Bien sûr, Rameau n'a pas écrit de Requiem, mais dans l'histoire de la musique, d'autres compositeurs d'opéras ont osé ce grand écart, tel par exemple Verdi au XIXème siècle, dont on sait que le Requiem se voit souvent reprocher qu'il ressemble trop à de l'opéra. Alors, pourquoi ne pas essayer de réaliser l'opération « à l'envers » pour notre Rameau national en proposant, à partir d'extraits savamment choisis, une « reconstitution/création ». La démarche est d'autant plus légitime, qu'à cette époque, sacré et profane se mélangent allègrement comme par exemple chez Haendel dont la différence entre opéra et oratorio est par moment très ténue ou encore la pertinence des représentations théâtrales que l'on réalise, de plus en plus souvent, sur les Passions de Bach. Ou enfin le concert hommage, proposé le 27 septembre 1764 (soit quinze jours après les funérailles de Rameau) à L'Oratoire de la rue Saint Honoré, par pas moins de 180 musiciens de l'Opéra et de la Chapelle Royale, donnant le Requiem de Jean Gilles (1668-1705), réorchestré pour l'occasion, en incluant des extraits de Castor et Pollux ainsi que de Dardanus (enregistré par Skip Sempé et son ensemble Capriccio Stravagante pour le label Paradizio en 2014).

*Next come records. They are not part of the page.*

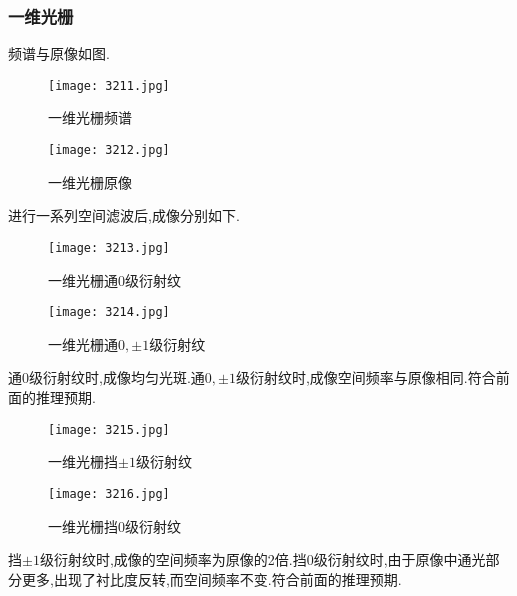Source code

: \documentclass[10pt]{ctexart}
\begin{document}
\subsubsection{一维光栅}
频谱与原像如图.
\begin{figure}[H]
\begin{minipage}[t]{0.5\linewidth}
\centering
\texttt{[image: 3211.jpg]}
\caption{一维光栅频谱}
\end{minipage}
\hfill
\begin{minipage}[t]{0.5\linewidth}
\centering
\texttt{[image: 3212.jpg]}
\caption{一维光栅原像}
\end{minipage}
\end{figure}
进行一系列空间滤波后,成像分别如下.
\begin{figure}[H]
\begin{minipage}[t]{0.5\linewidth}
\centering
\texttt{[image: 3213.jpg]}
\caption{一维光栅通$0$级衍射纹}
\end{minipage}
\hfill
\begin{minipage}[t]{0.5\linewidth}
\centering
\texttt{[image: 3214.jpg]}
\caption{一维光栅通$0,\pm 1$级衍射纹}
\end{minipage}
\end{figure}
通0级衍射纹时,成像均匀光斑.通$0,\pm 1$级衍射纹时,成像空间频率与原像相同.符合前面的推理预期.
\begin{figure}[H]
\begin{minipage}[t]{0.5\linewidth}
\centering
\texttt{[image: 3215.jpg]}
\caption{一维光栅挡$\pm 1$级衍射纹}
\end{minipage}
\hfill
\begin{minipage}[t]{0.5\linewidth}
\centering
\texttt{[image: 3216.jpg]}
\caption{一维光栅挡$0$级衍射纹}
\end{minipage}
\end{figure}
挡$\pm 1$级衍射纹时,成像的空间频率为原像的2倍.挡$0$级衍射纹时,由于原像中通光部分更多,出现了衬比度反转,而空间频率不变.符合前面的推理预期.
\end{document}
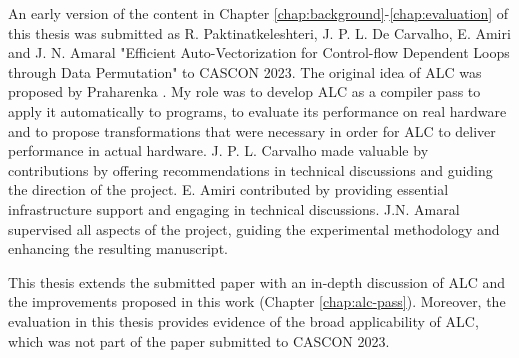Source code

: \begin{preface}

\setlength{\baselineskip}{1.6\baselineskip} 
An early version of the content in Chapter \ref{chap:background}-\ref{chap:evaluation} of this thesis was submitted as R. Paktinatkeleshteri, J. P. L. De Carvalho, E. Amiri and J. N. Amaral "Efficient Auto-Vectorization for Control-flow Dependent Loops through Data Permutation" to CASCON 2023.
The original idea of ALC was proposed by Praharenka \etal. My role was to develop ALC as a compiler pass to apply it automatically to programs, to evaluate its performance on real hardware and to propose transformations that were necessary in order for ALC to deliver performance in actual hardware.  J. P. L. Carvalho made valuable by contributions by offering recommendations in technical discussions and guiding the direction of the project. E. Amiri contributed  by providing essential infrastructure support and engaging in technical discussions. J.N. Amaral supervised all aspects of the project, guiding the experimental methodology and enhancing the resulting manuscript.

This thesis extends the submitted paper with an in-depth discussion of ALC and the improvements proposed in this work (Chapter \ref{chap:alc-pass}).
Moreover, the evaluation in this thesis provides evidence of the broad applicability of ALC, which was not part of the paper submitted to CASCON 2023.

\end{preface}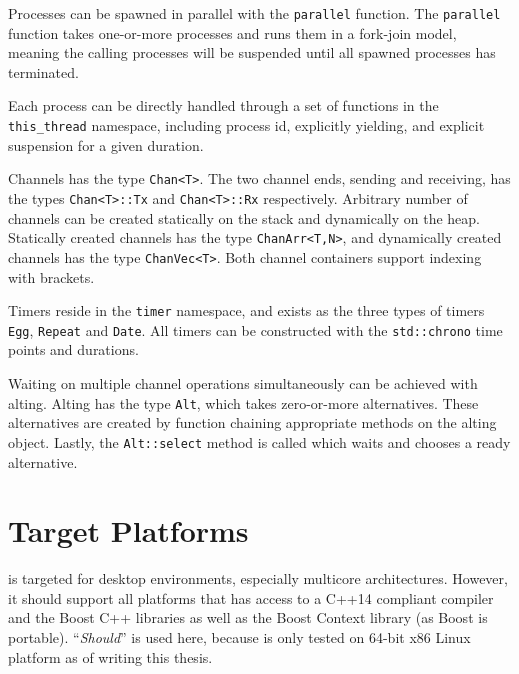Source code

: Processes can be spawned in parallel with the \lstinline[style={CustomC++}]|parallel| function. The \lstinline[style={CustomC++}]|parallel| function takes one\hyp{}or\hyp{}more processes and runs them in a fork\hyp{}join model, meaning the calling processes will be suspended until all spawned processes has terminated.

Each process can be directly handled through a set of functions in the \lstinline[style={CustomC++}]|this_thread| namespace, including process id, explicitly yielding, and explicit suspension for a given duration.

Channels has the type \lstinline[style={CustomC++}]|Chan<T>|. The two channel ends, sending and receiving, has the types \lstinline[style={CustomC++}]|Chan<T>::Tx| and \lstinline[style={CustomC++}]|Chan<T>::Rx| respectively. Arbitrary number of channels can be created statically on the stack and dynamically on the heap. Statically created channels has the type \lstinline[style={CustomC++}]|ChanArr<T,N>|, and dynamically created channels has the type \lstinline[style={CustomC++}]|ChanVec<T>|. Both channel containers support indexing with brackets.

Timers reside in the \lstinline[style={CustomC++}]|timer| namespace, and exists as the three types of timers \lstinline[style={CustomC++}]|Egg|, \lstinline[style={CustomC++}]|Repeat| and \lstinline[style={CustomC++}]|Date|. All timers can be constructed with the \lstinline[style={CustomC++}]|std::chrono| time points and durations.

Waiting on multiple channel operations simultaneously can be achieved with alting. Alting has the type \lstinline[style={CustomC++}]|Alt|, which takes zero\hyp{}or\hyp{}more alternatives. These alternatives are created by function chaining appropriate methods on the alting object. Lastly, the \lstinline[style={CustomC++}]|Alt::select| method is called which waits and chooses a ready alternative.


\section{Target Platforms}
\label{sec:target_platforms}


\Proxc{} is targeted for desktop environments, especially multicore architectures. However, it should support all platforms that has access to a C++14 compliant compiler and the Boost C++ libraries \citep{boost2017boost} as well as the Boost Context library \citep{kowalke2017boost} (as Boost is portable). ``\textit{Should}'' is used here, because \Proxc{} is only tested on 64\hyp{}bit x86 Linux platform as of writing this thesis.


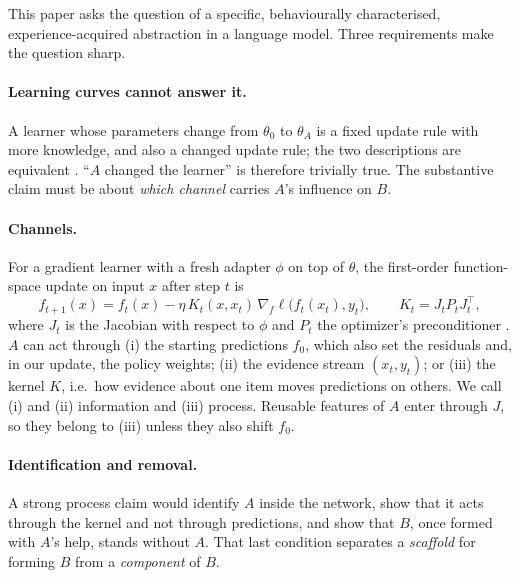 \documentclass[11pt]{article}
\begin{document}
This paper asks the question of a specific, behaviourally characterised, experience-acquired abstraction in a language model. Three requirements make the question sharp.

\paragraph{Learning curves cannot answer it.} A learner whose parameters change from $\theta_0$ to $\theta_A$ is a fixed update rule with more knowledge, and also a changed update rule; the two descriptions are equivalent \citep[cf.][]{finn2018universality}. ``$A$ changed the learner'' is therefore trivially true. The substantive claim must be about \emph{which channel} carries $A$'s influence on $B$.

\paragraph{Channels.} For a gradient learner with a fresh adapter $\phi$ on top of $\theta$, the first-order function-space update on input $x$ after step $t$ is
\begin{equation}
f_{t+1}(x) = f_t(x) - \eta\, K_t(x, x_t)\, \nabla_f \ell\big(f_t(x_t), y_t\big), \qquad K_t = J_t P_t J_t^{\top},
\end{equation}
where $J_t$ is the Jacobian with respect to $\phi$ and $P_t$ the optimizer's preconditioner \citep{jacot2018,malladi2023}. $A$ can act through (i) the starting predictions $f_0$, which also set the residuals and, in our update, the policy weights; (ii) the evidence stream $(x_t,y_t)$; or (iii) the kernel $K$, i.e.\ how evidence about one item moves predictions on others. We call (i) and (ii) information and (iii) process. Reusable features of $A$ enter through $J$, so they belong to (iii) unless they also shift $f_0$.

\paragraph{Identification and removal.} A strong process claim would identify $A$ inside the network, show that it acts through the kernel and not through predictions, and show that $B$, once formed with $A$'s help, stands without $A$. That last condition separates a \emph{scaffold} for forming $B$ from a \emph{component} of $B$.
\end{document}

Raphaël Pichon à la tête de son ensemble Pygmalion et Stéphane Degout (basse-taille), se sont attelés à cette reconstitution/création, avec tout le respect dû à Rameau, et nous proposent un ensemble d'une grande cohérence, aussi bien technique que vocale mais également interprétative. On notera que Raphaël Pichon et son ensemble, commencent à imposer dans leurs divers enregistrements une empreinte, une pâte, dans leur façon originale de composer leurs programmes : que l'on se rappelle de Stravaganza d’Amore ! (lire la chronique de notre confrère Michel Boesch), ou encore des Filles du Rhin (tous chez Harmonia Mundi).

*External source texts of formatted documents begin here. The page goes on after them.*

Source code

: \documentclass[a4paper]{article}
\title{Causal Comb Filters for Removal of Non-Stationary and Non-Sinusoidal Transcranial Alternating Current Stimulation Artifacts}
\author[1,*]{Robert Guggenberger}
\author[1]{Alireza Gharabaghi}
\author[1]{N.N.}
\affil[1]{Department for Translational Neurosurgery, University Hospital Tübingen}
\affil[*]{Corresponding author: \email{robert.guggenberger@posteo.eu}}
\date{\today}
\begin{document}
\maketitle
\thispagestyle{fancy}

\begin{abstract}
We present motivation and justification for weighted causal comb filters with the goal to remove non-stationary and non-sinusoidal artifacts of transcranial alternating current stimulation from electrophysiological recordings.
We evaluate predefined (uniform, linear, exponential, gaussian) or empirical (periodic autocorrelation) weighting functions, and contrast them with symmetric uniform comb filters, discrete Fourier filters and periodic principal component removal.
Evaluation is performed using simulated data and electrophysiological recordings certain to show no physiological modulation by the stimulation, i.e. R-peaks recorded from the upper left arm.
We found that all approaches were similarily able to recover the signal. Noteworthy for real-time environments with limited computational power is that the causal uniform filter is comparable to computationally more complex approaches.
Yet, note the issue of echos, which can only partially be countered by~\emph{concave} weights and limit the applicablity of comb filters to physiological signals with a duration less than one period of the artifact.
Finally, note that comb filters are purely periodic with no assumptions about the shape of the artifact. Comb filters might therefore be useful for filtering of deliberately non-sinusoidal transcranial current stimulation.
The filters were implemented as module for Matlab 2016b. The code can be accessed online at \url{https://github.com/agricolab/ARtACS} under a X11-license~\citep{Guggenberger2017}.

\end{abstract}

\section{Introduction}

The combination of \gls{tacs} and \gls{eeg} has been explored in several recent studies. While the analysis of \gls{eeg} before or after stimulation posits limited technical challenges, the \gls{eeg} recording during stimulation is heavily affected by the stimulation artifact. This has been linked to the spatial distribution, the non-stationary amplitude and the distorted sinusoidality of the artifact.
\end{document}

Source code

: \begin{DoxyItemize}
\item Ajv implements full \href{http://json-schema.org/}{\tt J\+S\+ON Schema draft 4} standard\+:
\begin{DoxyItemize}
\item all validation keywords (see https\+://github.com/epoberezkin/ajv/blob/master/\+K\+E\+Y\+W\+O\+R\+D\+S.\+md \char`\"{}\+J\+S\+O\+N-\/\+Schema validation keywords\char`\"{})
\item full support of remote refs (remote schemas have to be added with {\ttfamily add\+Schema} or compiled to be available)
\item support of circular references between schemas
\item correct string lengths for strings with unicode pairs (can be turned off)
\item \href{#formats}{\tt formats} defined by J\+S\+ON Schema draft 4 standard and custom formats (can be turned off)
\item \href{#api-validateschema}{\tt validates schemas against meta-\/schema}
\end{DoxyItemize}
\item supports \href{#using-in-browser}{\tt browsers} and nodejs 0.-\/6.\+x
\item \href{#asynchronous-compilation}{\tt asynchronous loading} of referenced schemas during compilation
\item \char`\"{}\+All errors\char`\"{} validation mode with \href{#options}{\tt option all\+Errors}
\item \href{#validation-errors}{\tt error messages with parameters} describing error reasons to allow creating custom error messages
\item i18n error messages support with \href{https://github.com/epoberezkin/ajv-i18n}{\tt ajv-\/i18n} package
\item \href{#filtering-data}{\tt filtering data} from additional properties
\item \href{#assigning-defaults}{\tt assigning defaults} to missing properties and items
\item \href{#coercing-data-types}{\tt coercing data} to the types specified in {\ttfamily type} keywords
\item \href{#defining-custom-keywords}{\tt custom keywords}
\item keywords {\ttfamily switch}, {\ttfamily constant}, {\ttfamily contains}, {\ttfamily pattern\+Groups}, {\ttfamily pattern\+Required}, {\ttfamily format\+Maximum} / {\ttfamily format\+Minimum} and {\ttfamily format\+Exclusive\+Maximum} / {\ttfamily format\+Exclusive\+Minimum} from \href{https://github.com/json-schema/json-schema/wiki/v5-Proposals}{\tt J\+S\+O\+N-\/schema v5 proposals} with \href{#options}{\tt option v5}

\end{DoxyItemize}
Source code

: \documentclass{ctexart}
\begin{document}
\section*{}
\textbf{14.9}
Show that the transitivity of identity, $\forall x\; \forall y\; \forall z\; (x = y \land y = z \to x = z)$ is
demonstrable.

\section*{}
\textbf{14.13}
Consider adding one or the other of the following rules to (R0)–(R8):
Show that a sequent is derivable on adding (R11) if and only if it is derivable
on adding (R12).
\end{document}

Les airs choisis dans ce CD proviennent de tragédies de Rameau (Zoroastre, Dardanus, Hippolyte et Aricie, Les Boréades, Les surprises de l'Amour), Gluck (Armide, Iphigénie en Tauride, Orphée et Euridice), mais également de Rébel (Le chaos des Eléments) et du même compositeur dont le nom reste inconnu, qui a arrangé Castor et Pollux pour l'inclure dans le Requiem de Gilles. Tous ces airs sont organisés en un « pseudo Requiem » : Introït, Kyrie, Graduel, Séquence, Offertoire, , pour un total de 23 numéros, dont seulement 7 sont exclusivement instrumentaux.
« Des ténèbres à la lumière », le parcours peut ainsi se résumer. Raphaël Pichon avec son orchestre ne s'économise pas, il soumet l'auditeur à toutes les émotions, embrase l'orchestre avec tempi fougueux et contrastés, bref la tragédie dans tous ses états !

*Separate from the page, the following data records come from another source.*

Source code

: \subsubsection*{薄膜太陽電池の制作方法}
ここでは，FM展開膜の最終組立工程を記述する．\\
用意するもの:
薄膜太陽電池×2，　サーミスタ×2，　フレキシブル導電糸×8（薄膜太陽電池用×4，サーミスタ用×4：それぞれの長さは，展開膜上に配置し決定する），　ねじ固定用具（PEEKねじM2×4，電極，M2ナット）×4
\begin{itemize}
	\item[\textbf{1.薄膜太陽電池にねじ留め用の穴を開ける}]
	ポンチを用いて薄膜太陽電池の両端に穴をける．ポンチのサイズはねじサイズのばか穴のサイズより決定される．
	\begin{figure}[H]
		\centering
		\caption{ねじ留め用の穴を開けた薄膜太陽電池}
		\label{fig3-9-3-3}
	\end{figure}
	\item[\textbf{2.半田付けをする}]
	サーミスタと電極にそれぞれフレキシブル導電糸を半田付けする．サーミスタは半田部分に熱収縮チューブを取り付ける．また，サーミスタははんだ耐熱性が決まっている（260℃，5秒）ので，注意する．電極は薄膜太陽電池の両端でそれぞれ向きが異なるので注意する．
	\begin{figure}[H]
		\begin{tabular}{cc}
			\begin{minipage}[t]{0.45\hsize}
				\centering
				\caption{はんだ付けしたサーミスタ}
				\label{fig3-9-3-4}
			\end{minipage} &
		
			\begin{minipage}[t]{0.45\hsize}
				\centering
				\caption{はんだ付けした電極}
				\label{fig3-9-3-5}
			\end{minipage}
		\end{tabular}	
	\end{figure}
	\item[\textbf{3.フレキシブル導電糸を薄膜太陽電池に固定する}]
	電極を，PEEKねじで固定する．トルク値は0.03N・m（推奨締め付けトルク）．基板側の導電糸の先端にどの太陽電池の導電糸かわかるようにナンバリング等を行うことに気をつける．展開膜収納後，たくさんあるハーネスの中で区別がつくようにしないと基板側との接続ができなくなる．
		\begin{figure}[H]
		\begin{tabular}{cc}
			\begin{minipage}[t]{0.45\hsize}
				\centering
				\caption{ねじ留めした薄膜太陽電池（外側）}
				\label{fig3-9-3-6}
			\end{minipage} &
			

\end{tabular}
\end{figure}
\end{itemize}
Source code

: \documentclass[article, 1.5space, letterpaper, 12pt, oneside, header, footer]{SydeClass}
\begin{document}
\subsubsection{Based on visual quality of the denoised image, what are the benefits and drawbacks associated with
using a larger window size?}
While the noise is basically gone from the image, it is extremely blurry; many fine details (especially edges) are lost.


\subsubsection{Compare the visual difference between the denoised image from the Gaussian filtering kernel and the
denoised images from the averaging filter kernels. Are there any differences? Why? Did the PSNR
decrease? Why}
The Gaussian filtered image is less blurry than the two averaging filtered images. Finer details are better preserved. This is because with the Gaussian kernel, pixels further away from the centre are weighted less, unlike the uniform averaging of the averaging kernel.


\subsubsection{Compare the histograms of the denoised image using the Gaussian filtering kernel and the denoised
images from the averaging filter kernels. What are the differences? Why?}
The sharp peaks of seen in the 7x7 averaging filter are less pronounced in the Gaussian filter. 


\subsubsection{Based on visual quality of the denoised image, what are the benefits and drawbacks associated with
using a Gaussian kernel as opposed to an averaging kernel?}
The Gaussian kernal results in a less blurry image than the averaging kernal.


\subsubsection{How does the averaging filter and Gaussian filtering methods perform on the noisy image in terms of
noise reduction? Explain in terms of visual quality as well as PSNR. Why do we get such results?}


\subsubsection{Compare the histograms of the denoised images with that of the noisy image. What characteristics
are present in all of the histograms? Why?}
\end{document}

Quelques airs sont de purs bijoux comme Voici les tristes lieux. Monstre affreux (Anténor, Dardanus, Rameau), plage 3, ou Dieux ! Protecteurs de ces affreux rivages (Oreste, Iphigénie en Tauride, Gluck) plage 5. Tour à tour vifs puis rageurs, ces airs nous montrent un Stéphane Degout, au somment de son art, comme transcendé. Avec, faut-il le préciser, un volume vocal hors du commun, une intensité constamment soutenue, une voix très homogène, un timbre à la fois sombre et éclatant et par-dessus tout une diction parfaite.
Pour certains airs, d'autres solistes ont été invités qui font eux aussi corps avec ce programme, ainsi l'air de Phèdre : Quelle plainte en ces lieux m'appelle, déclamée par Sylvie Brunet-Grupposo (plage 19), ou les deux airs de Zoroastre où Stéphane Degout est rejoint par le dessus Emmanuelle de Negri (plage 12).
L'ensemble Pygmalion, survolté par son chef Raphaël Pichon n'est pas en reste. Bouillonnant mais parfaitement discipliné, peut-être un peu trop uniformément rapide, mais les solistes suivent avec aisance. La danse des Furies (Orphée et Euridice, Gluck) plage 15, ou Le chaos (Les Eléments, Rebel) plage 2 en sont les exemples les plus flagrants. L'interprétation, par moment, tend avec bonheur vers un certain expressionnisme qui peut surprendre dans ce registre.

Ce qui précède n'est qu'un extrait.